The records below are made of lines; count those holding the word "bundle" and give the number only.

[Saved entries]
-- Opening Marker --

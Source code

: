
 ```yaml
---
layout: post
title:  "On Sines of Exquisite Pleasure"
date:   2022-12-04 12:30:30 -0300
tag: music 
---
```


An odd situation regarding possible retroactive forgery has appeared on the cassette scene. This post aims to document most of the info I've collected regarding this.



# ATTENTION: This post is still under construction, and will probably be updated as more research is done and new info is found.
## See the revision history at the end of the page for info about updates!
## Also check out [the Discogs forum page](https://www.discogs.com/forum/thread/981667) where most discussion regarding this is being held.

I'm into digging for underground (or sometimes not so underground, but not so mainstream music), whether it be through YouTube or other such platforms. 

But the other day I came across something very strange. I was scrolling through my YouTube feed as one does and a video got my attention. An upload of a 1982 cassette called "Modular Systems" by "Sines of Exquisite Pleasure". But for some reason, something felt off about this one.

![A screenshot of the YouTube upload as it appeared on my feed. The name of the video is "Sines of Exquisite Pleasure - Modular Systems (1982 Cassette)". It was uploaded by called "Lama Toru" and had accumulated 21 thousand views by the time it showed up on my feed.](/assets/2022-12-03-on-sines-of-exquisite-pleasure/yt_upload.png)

-- Closing Marker --
-- Opening Marker --

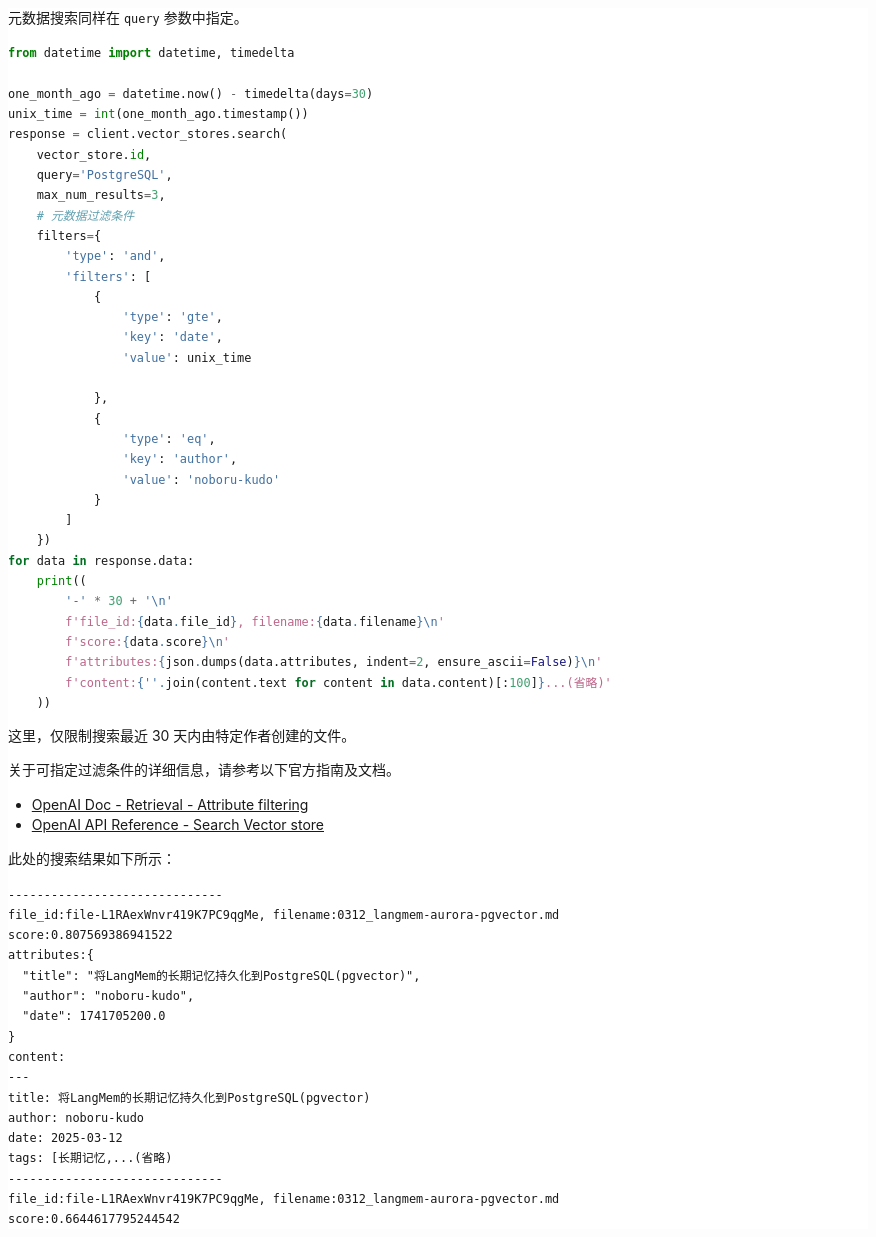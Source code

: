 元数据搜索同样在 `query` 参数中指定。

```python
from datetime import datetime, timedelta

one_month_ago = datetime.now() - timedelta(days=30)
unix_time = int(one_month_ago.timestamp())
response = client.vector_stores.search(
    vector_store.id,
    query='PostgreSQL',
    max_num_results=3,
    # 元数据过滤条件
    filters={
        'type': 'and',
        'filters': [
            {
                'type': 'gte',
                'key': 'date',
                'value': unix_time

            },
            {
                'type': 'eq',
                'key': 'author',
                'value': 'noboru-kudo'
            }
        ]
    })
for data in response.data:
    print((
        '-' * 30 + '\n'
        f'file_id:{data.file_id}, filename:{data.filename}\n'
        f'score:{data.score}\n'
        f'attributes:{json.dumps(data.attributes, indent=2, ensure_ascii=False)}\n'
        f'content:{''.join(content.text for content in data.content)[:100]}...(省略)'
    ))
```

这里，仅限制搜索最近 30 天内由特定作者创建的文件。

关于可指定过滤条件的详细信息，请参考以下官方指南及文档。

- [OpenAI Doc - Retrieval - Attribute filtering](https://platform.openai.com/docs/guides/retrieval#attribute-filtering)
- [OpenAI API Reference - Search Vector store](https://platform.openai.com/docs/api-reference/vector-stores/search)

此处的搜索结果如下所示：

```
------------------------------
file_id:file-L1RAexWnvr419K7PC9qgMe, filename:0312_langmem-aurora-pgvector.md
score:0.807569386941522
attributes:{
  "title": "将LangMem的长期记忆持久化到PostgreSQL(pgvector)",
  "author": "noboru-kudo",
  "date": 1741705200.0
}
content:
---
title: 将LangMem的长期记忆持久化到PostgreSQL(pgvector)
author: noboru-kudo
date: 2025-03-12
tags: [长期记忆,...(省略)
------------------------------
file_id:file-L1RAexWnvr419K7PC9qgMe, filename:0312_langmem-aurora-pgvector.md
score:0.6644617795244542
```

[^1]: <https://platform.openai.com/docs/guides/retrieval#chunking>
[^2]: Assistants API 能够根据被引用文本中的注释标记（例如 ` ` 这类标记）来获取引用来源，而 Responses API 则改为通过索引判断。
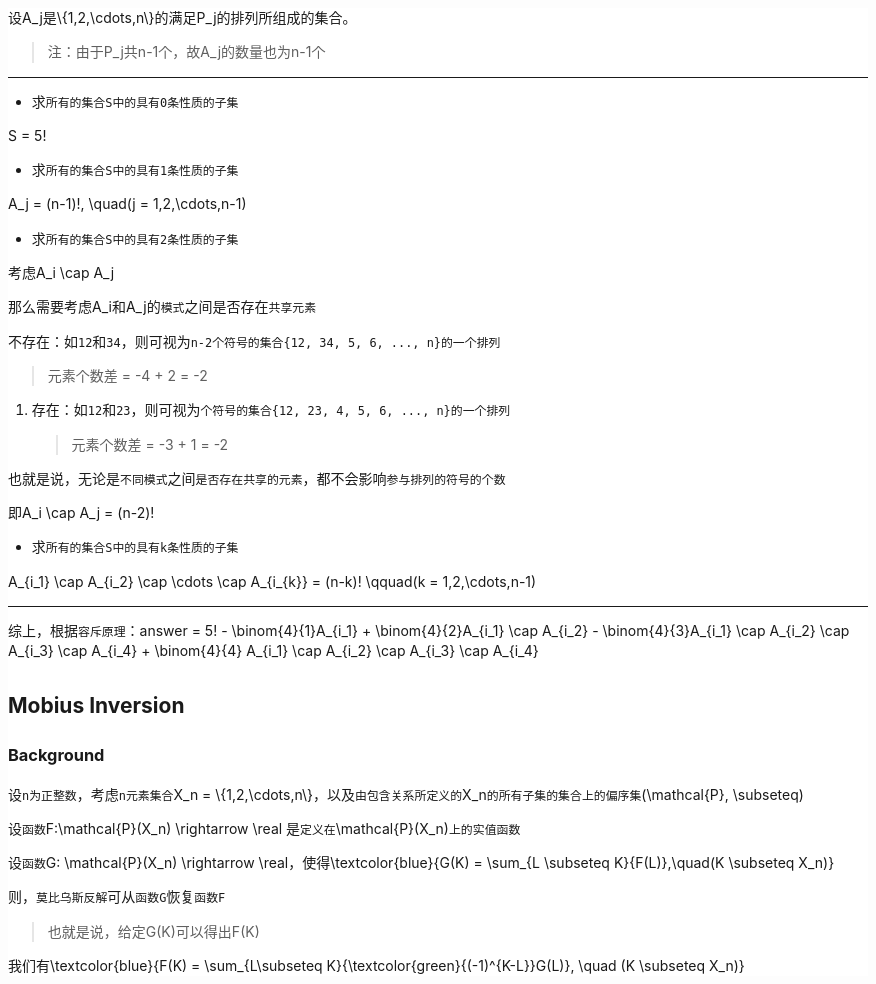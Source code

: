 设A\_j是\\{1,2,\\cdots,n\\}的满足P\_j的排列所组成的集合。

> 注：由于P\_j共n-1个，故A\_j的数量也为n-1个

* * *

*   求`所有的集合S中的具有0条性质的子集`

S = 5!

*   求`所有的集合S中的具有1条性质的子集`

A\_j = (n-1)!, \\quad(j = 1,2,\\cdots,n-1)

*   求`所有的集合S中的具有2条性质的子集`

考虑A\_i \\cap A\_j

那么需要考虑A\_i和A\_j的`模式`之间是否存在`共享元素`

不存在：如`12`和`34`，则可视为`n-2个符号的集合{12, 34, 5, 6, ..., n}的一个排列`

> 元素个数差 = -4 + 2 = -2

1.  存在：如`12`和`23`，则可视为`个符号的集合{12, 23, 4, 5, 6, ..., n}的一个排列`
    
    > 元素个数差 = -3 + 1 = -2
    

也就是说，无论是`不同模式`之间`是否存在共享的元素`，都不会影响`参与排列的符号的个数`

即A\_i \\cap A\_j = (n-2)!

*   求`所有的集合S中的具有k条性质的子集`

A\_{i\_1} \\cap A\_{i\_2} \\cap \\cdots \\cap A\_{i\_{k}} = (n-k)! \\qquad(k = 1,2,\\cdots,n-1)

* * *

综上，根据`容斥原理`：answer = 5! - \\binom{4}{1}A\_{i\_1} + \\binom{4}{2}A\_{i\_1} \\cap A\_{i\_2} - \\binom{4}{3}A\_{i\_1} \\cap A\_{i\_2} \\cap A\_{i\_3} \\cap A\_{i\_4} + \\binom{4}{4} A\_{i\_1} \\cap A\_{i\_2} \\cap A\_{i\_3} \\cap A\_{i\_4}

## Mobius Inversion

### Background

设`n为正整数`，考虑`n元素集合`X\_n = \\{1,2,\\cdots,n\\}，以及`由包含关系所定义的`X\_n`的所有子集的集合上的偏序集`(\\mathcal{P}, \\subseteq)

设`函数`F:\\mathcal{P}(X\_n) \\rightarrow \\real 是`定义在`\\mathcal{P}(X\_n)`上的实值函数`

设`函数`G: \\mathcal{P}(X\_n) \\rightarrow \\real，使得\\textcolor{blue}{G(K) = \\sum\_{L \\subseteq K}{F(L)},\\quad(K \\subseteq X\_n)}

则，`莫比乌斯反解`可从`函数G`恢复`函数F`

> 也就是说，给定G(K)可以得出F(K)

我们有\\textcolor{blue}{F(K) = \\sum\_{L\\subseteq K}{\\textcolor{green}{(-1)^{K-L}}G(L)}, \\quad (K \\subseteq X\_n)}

-- Closing Marker --
-- Opening Marker --

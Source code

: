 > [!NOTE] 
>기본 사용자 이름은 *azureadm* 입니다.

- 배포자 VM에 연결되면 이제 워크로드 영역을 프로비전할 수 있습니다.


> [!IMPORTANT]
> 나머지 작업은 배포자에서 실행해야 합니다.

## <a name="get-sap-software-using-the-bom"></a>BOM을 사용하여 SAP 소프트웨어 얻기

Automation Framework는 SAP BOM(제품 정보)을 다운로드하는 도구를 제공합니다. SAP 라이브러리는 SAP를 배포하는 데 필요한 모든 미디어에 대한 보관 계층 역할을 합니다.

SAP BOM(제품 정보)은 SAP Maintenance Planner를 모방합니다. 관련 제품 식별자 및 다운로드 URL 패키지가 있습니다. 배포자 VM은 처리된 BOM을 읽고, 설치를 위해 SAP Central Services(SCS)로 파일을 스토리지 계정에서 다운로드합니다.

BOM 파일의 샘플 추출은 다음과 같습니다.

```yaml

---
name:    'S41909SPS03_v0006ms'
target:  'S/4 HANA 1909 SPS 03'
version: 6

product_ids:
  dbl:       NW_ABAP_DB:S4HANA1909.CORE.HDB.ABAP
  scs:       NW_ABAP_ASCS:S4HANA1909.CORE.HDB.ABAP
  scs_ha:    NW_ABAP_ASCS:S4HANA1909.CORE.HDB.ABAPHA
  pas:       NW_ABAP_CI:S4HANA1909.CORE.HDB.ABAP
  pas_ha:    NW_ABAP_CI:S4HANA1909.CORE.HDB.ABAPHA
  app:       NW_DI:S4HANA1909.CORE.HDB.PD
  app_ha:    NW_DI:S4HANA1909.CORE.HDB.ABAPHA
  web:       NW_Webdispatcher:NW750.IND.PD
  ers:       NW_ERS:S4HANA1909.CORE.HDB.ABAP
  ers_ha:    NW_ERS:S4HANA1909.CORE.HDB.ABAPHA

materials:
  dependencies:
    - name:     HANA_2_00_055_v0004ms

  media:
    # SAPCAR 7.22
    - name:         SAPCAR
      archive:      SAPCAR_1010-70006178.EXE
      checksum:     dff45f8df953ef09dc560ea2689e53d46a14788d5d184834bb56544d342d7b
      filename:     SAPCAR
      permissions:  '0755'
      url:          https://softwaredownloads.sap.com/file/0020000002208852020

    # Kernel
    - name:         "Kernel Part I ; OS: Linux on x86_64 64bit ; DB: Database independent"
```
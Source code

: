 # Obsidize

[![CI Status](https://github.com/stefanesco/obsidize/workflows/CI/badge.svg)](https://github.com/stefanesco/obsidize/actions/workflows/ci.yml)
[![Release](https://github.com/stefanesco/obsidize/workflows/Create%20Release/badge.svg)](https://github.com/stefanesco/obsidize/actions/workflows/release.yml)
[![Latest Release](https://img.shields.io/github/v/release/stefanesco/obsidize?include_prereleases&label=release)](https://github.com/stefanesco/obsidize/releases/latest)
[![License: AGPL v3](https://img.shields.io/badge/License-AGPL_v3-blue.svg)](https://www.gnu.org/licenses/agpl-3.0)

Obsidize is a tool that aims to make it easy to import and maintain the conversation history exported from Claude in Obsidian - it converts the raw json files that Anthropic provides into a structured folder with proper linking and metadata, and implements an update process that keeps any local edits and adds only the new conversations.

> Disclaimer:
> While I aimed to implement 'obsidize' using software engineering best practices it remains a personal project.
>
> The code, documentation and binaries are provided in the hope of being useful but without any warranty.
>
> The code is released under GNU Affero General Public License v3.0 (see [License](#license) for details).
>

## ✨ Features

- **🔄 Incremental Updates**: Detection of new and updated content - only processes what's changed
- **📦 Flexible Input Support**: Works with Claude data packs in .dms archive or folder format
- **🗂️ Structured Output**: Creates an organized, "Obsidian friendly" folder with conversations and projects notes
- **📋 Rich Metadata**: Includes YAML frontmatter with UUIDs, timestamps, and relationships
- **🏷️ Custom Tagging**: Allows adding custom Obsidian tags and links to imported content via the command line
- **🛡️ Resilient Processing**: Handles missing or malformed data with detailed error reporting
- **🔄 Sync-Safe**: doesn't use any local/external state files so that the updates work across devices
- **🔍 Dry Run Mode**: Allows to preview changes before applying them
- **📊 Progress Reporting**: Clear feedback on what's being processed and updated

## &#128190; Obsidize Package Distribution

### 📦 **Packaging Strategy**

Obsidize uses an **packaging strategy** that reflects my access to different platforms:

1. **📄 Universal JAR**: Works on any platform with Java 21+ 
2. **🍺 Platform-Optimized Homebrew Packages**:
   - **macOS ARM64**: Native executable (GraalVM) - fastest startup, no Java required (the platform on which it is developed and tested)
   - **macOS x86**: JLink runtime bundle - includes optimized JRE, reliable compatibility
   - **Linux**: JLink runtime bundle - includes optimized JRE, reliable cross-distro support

-- Closing Marker --

Task result> 2